Filter these entries, keeping only lines that hold the word "fromJson".

START Available data

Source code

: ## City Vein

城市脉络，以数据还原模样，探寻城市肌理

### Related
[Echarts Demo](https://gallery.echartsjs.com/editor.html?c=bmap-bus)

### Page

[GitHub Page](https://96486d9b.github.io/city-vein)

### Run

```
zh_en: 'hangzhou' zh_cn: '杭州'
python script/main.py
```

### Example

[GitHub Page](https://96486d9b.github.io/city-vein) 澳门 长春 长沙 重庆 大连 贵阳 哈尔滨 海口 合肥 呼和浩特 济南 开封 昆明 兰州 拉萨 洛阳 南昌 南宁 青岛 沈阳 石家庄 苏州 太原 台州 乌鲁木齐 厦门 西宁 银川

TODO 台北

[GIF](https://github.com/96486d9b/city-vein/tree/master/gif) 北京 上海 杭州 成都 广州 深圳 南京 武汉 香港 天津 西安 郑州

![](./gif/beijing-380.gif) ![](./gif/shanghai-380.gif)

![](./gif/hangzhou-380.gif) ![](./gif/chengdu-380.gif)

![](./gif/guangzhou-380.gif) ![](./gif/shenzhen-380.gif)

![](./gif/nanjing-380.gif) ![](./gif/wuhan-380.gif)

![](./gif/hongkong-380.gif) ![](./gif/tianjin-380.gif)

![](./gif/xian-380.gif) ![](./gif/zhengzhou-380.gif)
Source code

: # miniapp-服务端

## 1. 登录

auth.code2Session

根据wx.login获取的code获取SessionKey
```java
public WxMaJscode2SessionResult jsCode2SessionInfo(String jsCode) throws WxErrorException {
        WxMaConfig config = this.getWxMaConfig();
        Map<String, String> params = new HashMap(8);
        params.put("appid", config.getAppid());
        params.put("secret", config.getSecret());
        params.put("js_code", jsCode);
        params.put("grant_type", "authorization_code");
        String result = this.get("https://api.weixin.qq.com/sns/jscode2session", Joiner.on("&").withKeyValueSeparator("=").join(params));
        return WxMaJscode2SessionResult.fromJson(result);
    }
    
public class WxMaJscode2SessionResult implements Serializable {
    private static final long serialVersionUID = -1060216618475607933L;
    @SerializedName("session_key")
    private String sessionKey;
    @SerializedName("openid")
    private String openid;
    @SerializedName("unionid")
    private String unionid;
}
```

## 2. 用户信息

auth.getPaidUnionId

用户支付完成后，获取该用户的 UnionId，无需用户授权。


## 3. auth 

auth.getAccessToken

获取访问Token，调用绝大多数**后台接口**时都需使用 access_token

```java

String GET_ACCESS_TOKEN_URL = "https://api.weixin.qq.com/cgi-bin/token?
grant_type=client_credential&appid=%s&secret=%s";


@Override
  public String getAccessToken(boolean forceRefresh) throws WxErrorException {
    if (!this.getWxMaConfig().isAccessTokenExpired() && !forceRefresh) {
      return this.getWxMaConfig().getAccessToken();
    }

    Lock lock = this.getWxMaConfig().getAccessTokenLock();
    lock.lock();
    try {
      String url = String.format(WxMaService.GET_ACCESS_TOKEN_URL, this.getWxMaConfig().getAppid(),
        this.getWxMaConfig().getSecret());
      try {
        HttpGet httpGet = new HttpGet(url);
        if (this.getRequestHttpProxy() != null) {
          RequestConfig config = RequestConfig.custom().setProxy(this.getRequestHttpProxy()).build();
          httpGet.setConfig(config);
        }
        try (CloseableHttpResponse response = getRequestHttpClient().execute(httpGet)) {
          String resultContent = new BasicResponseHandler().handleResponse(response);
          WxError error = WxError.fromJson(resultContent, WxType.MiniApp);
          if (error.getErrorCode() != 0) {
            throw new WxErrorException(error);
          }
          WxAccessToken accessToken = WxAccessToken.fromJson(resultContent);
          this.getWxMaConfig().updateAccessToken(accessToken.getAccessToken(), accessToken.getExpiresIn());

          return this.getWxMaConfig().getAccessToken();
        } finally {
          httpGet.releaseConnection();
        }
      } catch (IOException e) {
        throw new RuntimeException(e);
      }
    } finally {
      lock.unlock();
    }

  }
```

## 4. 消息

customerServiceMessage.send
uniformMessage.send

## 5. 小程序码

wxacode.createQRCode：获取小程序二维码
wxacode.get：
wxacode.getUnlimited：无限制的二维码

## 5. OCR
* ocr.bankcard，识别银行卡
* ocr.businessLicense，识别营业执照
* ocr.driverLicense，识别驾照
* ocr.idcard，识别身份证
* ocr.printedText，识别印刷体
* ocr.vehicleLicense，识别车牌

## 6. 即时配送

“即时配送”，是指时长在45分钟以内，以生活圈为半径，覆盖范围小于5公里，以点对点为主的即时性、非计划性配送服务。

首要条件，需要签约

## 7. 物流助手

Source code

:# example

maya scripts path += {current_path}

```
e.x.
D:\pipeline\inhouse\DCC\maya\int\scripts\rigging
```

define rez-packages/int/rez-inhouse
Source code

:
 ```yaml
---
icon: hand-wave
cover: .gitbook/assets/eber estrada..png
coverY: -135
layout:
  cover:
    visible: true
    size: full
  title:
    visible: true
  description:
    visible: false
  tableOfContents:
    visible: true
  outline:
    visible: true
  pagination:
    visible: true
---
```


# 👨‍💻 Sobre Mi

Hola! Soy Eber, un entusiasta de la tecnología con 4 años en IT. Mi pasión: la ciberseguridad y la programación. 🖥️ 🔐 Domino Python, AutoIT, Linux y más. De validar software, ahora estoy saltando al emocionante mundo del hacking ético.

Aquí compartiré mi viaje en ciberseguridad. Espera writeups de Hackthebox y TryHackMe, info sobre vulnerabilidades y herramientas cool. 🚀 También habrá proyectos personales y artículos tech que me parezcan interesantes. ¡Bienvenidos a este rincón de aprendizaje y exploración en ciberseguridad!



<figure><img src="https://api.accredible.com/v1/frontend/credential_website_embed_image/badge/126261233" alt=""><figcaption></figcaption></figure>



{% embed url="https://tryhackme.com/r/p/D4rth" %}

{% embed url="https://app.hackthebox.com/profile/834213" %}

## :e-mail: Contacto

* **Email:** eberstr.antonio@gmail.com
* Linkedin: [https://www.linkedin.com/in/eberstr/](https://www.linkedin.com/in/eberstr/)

END Available data

Result of this task
        return WxMaJscode2SessionResult.fromJson(result);
          WxError error = WxError.fromJson(resultContent, WxType.MiniApp);
          WxAccessToken accessToken = WxAccessToken.fromJson(resultContent);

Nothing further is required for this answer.